Aim of the exercise:
No pictures, please. Output the lines from the start of the data through the line that contains "- **Stable identifiers**: Elements", both included, exactly as they stand.

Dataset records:
= = = =
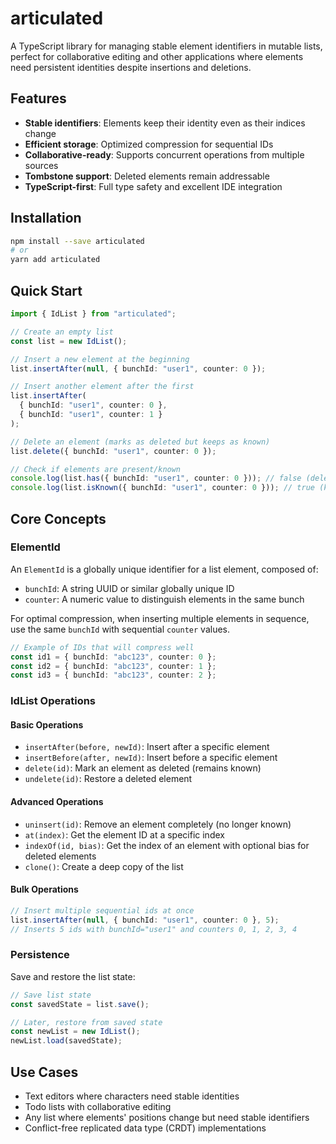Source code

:# articulated

A TypeScript library for managing stable element identifiers in mutable lists, perfect for collaborative editing and other applications where elements need persistent identities despite insertions and deletions.

## Features

- **Stable identifiers**: Elements keep their identity even as their indices change
- **Efficient storage**: Optimized compression for sequential IDs
- **Collaborative-ready**: Supports concurrent operations from multiple sources
- **Tombstone support**: Deleted elements remain addressable
- **TypeScript-first**: Full type safety and excellent IDE integration

## Installation

```bash
npm install --save articulated
# or
yarn add articulated
```

## Quick Start

```typescript
import { IdList } from "articulated";

// Create an empty list
const list = new IdList();

// Insert a new element at the beginning
list.insertAfter(null, { bunchId: "user1", counter: 0 });

// Insert another element after the first
list.insertAfter(
  { bunchId: "user1", counter: 0 },
  { bunchId: "user1", counter: 1 }
);

// Delete an element (marks as deleted but keeps as known)
list.delete({ bunchId: "user1", counter: 0 });

// Check if elements are present/known
console.log(list.has({ bunchId: "user1", counter: 0 })); // false (deleted)
console.log(list.isKnown({ bunchId: "user1", counter: 0 })); // true (known but deleted)
```

## Core Concepts

### ElementId

An `ElementId` is a globally unique identifier for a list element, composed of:

- `bunchId`: A string UUID or similar globally unique ID
- `counter`: A numeric value to distinguish elements in the same bunch

For optimal compression, when inserting multiple elements in sequence, use the same `bunchId` with sequential `counter` values.

```typescript
// Example of IDs that will compress well
const id1 = { bunchId: "abc123", counter: 0 };
const id2 = { bunchId: "abc123", counter: 1 };
const id3 = { bunchId: "abc123", counter: 2 };
```

### IdList Operations

#### Basic Operations

- `insertAfter(before, newId)`: Insert after a specific element
- `insertBefore(after, newId)`: Insert before a specific element
- `delete(id)`: Mark an element as deleted (remains known)
- `undelete(id)`: Restore a deleted element

#### Advanced Operations

- `uninsert(id)`: Remove an element completely (no longer known)
- `at(index)`: Get the element ID at a specific index
- `indexOf(id, bias)`: Get the index of an element with optional bias for deleted elements
- `clone()`: Create a deep copy of the list

#### Bulk Operations

```typescript
// Insert multiple sequential ids at once
list.insertAfter(null, { bunchId: "user1", counter: 0 }, 5);
// Inserts 5 ids with bunchId="user1" and counters 0, 1, 2, 3, 4
```

### Persistence

Save and restore the list state:

```typescript
// Save list state
const savedState = list.save();

// Later, restore from saved state
const newList = new IdList();
newList.load(savedState);
```

## Use Cases

- Text editors where characters need stable identities
- Todo lists with collaborative editing
- Any list where elements' positions change but need stable identifiers
- Conflict-free replicated data type (CRDT) implementations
= = = =
Finished exercise:
Source code

:# articulated

A TypeScript library for managing stable element identifiers in mutable lists, perfect for collaborative editing and other applications where elements need persistent identities despite insertions and deletions.

## Features

- **Stable identifiers**: Elements keep their identity even as their indices change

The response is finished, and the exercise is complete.